====== Records supplied ======

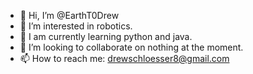 - 👋 Hi, I’m @EarthT0Drew
- 👀 I’m interested in robotics.
- 🌱 I am currently learning python and java.
- 💞️ I’m looking to collaborate on nothing at the moment.
- 📫 How to reach me: drewschloesser8@gmail.com

<!---
EarthT0Drew/EarthT0Drew is a ✨ special ✨ repository because its `README.md` (this file) appears on your GitHub profile.
You can click the Preview link to take a look at your changes.
--->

======

What is being asked: Provide the number of lines in the records above that contain the word "your", with no additional words.

Solved exercise: 2